ASSIGNED TASK
Reproduce every entry in the listing without alteration.
Start of MATERIAL FOR THE TASK
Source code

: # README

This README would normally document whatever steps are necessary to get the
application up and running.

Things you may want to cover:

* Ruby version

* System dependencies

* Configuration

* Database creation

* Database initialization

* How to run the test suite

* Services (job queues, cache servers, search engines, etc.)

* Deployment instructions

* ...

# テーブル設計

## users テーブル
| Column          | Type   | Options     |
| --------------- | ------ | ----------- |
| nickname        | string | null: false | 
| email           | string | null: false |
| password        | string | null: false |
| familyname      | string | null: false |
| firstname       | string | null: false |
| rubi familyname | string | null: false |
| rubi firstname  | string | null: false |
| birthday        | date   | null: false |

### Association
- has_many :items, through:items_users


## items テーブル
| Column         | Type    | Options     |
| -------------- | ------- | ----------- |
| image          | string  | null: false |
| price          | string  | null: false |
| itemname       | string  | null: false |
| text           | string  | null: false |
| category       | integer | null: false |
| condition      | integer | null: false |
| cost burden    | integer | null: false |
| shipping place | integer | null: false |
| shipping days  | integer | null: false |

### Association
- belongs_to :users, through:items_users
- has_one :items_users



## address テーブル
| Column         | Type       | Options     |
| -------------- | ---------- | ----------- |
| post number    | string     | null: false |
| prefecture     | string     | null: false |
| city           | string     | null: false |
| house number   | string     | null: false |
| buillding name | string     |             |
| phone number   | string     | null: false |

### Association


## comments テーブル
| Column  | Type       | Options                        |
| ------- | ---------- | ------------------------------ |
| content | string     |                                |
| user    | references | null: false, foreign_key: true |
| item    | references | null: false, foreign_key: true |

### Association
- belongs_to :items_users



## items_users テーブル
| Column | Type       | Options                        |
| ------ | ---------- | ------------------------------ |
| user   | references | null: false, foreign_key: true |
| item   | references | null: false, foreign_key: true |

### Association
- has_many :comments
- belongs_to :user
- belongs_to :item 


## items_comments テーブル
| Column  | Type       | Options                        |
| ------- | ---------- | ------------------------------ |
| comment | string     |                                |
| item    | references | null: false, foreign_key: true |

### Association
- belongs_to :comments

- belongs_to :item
End of MATERIAL FOR THE TASK
RESPONSE TO THE EXERCISE
Source code

: # README

This README would normally document whatever steps are necessary to get the
application up and running.

Things you may want to cover:

* Ruby version

* System dependencies

* Configuration

* Database creation

* Database initialization

* How to run the test suite

* Services (job queues, cache servers, search engines, etc.)

* Deployment instructions

* ...

# テーブル設計

## users テーブル
| Column          | Type   | Options     |
| --------------- | ------ | ----------- |
| nickname        | string | null: false | 
| email           | string | null: false |
| password        | string | null: false |
| familyname      | string | null: false |
| firstname       | string | null: false |
| rubi familyname | string | null: false |
| rubi firstname  | string | null: false |
| birthday        | date   | null: false |

### Association
- has_many :items, through:items_users


## items テーブル
| Column         | Type    | Options     |
| -------------- | ------- | ----------- |
| image          | string  | null: false |
| price          | string  | null: false |
| itemname       | string  | null: false |
| text           | string  | null: false |
| category       | integer | null: false |
| condition      | integer | null: false |
| cost burden    | integer | null: false |
| shipping place | integer | null: false |
| shipping days  | integer | null: false |

### Association
- belongs_to :users, through:items_users
- has_one :items_users



## address テーブル
| Column         | Type       | Options     |
| -------------- | ---------- | ----------- |
| post number    | string     | null: false |
| prefecture     | string     | null: false |
| city           | string     | null: false |
| house number   | string     | null: false |
| buillding name | string     |             |
| phone number   | string     | null: false |

### Association


## comments テーブル
| Column  | Type       | Options                        |
| ------- | ---------- | ------------------------------ |
| content | string     |                                |
| user    | references | null: false, foreign_key: true |
| item    | references | null: false, foreign_key: true |

### Association
- belongs_to :items_users



## items_users テーブル
| Column | Type       | Options                        |
| ------ | ---------- | ------------------------------ |
| user   | references | null: false, foreign_key: true |
| item   | references | null: false, foreign_key: true |

### Association
- has_many :comments
- belongs_to :user
- belongs_to :item 


## items_comments テーブル
| Column  | Type       | Options                        |
| ------- | ---------- | ------------------------------ |
| comment | string     |                                |
| item    | references | null: false, foreign_key: true |

### Association
- belongs_to :comments

- belongs_to :item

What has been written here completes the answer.